My doctoral thesis examined competitions for status (prestige) among senatorial women in Mid-Republican Rome (264-133 BCE) with a focus on competitive domains, resources, and regulation. In brief, my findings indicated that 1) senatorial women competed for status by visibly displaying their wealth and other resources throughout the city, especially during public religious activity, banquets, funerary practices, and the triumphal procession, 2) that they had vast resources available for their competitions, including wealth, social networks, and status symbols, and 3) that Roman legislators tried and ultimately failed to regulate female status competition through laws and other sanctions. Furthermore, as part of my doctoral research I developed a new digital database of all known senatorial women and their families in the third and second centuries BCE. One of the key realizations that emerged from my research and the database was that there was no comprehensive data or research on female spatial practices and visibility in the Republic. This realization encouraged me to take up this novel research topic and focus on a broader period (the whole Republic, 509–27 BCE), on a wider variety of women (not just senatorial women), on all ancient evidence (textual and material), and on new approaches (spatial history, intersectionality, digital mapping).
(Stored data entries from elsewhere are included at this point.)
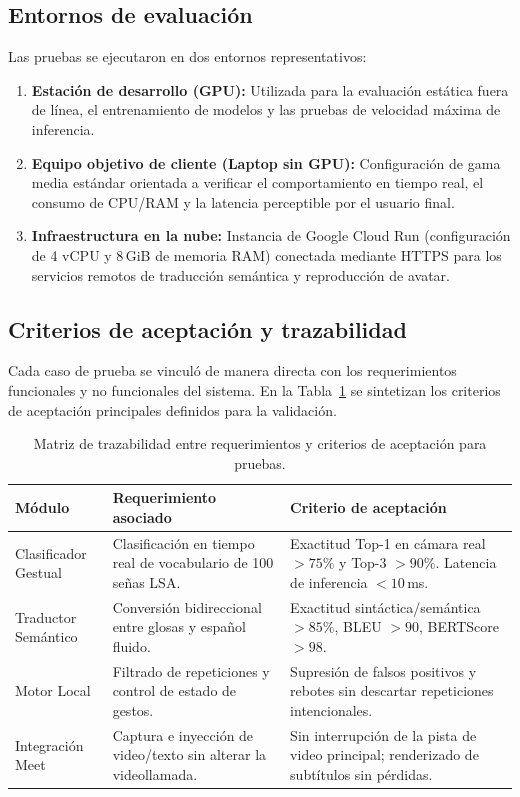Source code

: \subsection{Entornos de evaluación}
Las pruebas se ejecutaron en dos entornos representativos:
\begin{enumerate}
    \item \textbf{Estación de desarrollo (GPU):} Utilizada para la evaluación estática fuera de línea, el entrenamiento de modelos y las pruebas de velocidad máxima de inferencia.
    \item \textbf{Equipo objetivo de cliente (Laptop sin GPU):} Configuración de gama media estándar orientada a verificar el comportamiento en tiempo real, el consumo de CPU/RAM y la latencia perceptible por el usuario final.
    \item \textbf{Infraestructura en la nube:} Instancia de Google Cloud Run (configuración de 4 vCPU y 8\,GiB de memoria RAM) conectada mediante HTTPS para los servicios remotos de traducción semántica y reproducción de avatar.
\end{enumerate}

\subsection{Criterios de aceptación y trazabilidad}
Cada caso de prueba se vinculó de manera directa con los requerimientos funcionales y no funcionales del sistema. En la Tabla~\ref{tab:trazabilidad_pruebas} se sintetizan los criterios de aceptación principales definidos para la validación.

\begin{table}[H]
    \centering
    \small
    \caption{Matriz de trazabilidad entre requerimientos y criterios de aceptación para pruebas.}
    \label{tab:trazabilidad_pruebas}
    \begin{tabularx}{\textwidth}{l X X}
        \toprule
        \textbf{Módulo} & \textbf{Requerimiento asociado} & \textbf{Criterio de aceptación} \\
        \midrule
        Clasificador Gestual & Clasificación en tiempo real de vocabulario de 100 señas LSA. & Exactitud Top-1 en cámara real $> 75\%$ y Top-3 $> 90\%$. Latencia de inferencia $< 10$\,ms. \\
        Traductor Semántico & Conversión bidireccional entre glosas y español fluido. & Exactitud sintáctica/semántica $> 85\%$, BLEU $> 90$, BERTScore $> 98$. \\
        Motor Local & Filtrado de repeticiones y control de estado de gestos. & Supresión de falsos positivos y rebotes sin descartar repeticiones intencionales. \\
        Integración Meet & Captura e inyección de video/texto sin alterar la videollamada. & Sin interrupción de la pista de video principal; renderizado de subtítulos sin pérdidas. \\
        \bottomrule
    \end{tabularx}
\end{table}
A preliminary investigation of the ancient textual sources suggests that women of various socio-economic statuses engaged in public actions (mourning, financial contributions, demonstrations, religious processions) in public and sacred spaces throughout Rome during the Republic, including within prominent, visible locations in the Campus Martius, Forum Romanum, Palatine Hill, Forum Boarium, and Aventine Hill. Moreover, as Celia Schultz, Meghan DiLuzio, and I have argued, prominent female religious activities occurred throughout the city of Rome (e.g., at temples, shrines, altars, homes, bridges, and in processions) and women themselves regulated access to some sacred spaces. These preliminary results suggest women engaged in various spatial practices and were visible throughout Rome.

Based on past studies and preliminary research, my anticipated results are that women used and were visible in numerous urban spaces in Republican Rome irrespective of their public, private, or sacred nature, and that there was limited spatial segregation by gender. I expect socio-economic status to be a key dimension affecting differences in female spatial practices and visibility and that there will be an increase of these phenomena generally in the latter two centuries of the Republic due to increasing female wealth and major social changes. Other dimensions like marital and legal status may also have had a significant impact, particularly concerning spatial practices in sacred spaces, as these statuses influenced religious roles and practices. More broadly, I expect the comprehensive survey, collation, and visualization of data to offer new insights into female spatial practices and visibility in Republican Rome, into the forms and dynamics of spatial segregation, and into questions of gender stratification.